**Problem:** Looking at the entries underneath, work out how many lines contain "balíčků". Write only that number.
-- Exercise data follows --
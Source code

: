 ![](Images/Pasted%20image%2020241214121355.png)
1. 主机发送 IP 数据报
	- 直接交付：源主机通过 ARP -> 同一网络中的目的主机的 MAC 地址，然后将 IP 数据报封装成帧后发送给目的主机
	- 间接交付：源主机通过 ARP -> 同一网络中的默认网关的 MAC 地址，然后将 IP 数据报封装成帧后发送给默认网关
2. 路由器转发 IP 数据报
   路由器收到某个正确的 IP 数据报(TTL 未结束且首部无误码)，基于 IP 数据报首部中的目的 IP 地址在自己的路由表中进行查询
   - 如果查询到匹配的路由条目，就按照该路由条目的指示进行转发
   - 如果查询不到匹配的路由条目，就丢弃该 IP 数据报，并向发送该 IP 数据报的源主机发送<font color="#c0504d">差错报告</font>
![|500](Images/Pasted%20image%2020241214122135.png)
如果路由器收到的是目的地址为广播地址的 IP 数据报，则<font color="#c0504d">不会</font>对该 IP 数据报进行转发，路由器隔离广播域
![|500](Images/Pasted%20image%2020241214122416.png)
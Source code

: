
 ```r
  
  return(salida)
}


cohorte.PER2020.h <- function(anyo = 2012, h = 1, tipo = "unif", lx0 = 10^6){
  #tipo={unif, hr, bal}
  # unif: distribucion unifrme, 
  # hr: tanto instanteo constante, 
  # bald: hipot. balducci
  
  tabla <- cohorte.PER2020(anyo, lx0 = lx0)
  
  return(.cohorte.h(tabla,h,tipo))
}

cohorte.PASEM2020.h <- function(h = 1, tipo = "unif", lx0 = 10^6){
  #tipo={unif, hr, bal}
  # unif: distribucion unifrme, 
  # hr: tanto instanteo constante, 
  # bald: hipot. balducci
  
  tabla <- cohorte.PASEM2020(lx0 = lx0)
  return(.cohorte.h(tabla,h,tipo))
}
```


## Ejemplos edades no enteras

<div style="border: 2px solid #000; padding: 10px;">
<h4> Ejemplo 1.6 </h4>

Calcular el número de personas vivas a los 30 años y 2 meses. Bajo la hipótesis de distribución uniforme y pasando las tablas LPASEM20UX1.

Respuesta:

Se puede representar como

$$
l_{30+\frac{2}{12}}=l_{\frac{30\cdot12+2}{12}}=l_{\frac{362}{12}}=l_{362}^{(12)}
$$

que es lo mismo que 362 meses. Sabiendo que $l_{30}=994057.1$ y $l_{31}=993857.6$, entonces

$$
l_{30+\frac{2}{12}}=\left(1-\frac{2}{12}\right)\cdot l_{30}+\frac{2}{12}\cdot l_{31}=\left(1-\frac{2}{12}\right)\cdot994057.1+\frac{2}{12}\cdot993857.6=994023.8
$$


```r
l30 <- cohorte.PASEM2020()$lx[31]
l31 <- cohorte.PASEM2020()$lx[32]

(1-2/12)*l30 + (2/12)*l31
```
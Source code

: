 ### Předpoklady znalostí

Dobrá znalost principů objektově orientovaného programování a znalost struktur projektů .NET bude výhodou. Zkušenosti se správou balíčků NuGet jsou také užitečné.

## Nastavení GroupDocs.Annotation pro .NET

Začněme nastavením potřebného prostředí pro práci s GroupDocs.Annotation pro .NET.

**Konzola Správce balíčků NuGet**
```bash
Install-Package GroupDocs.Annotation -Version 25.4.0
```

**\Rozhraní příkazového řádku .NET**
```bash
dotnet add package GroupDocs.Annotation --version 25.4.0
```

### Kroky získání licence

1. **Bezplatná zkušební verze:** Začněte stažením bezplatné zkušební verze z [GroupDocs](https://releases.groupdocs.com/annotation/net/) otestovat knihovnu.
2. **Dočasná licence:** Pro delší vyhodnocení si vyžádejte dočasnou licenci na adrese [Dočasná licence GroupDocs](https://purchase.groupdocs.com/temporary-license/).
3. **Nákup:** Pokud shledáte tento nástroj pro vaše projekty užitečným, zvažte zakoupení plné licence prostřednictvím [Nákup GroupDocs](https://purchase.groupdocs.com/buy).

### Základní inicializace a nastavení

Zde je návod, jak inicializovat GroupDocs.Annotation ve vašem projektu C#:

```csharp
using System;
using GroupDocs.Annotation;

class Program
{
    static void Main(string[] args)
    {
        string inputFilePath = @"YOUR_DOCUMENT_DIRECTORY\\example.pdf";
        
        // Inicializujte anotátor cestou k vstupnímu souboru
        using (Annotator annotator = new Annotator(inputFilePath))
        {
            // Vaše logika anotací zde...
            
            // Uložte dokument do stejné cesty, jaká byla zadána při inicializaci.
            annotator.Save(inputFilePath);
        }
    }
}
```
-- Exercise data concluded --
**Result:** 2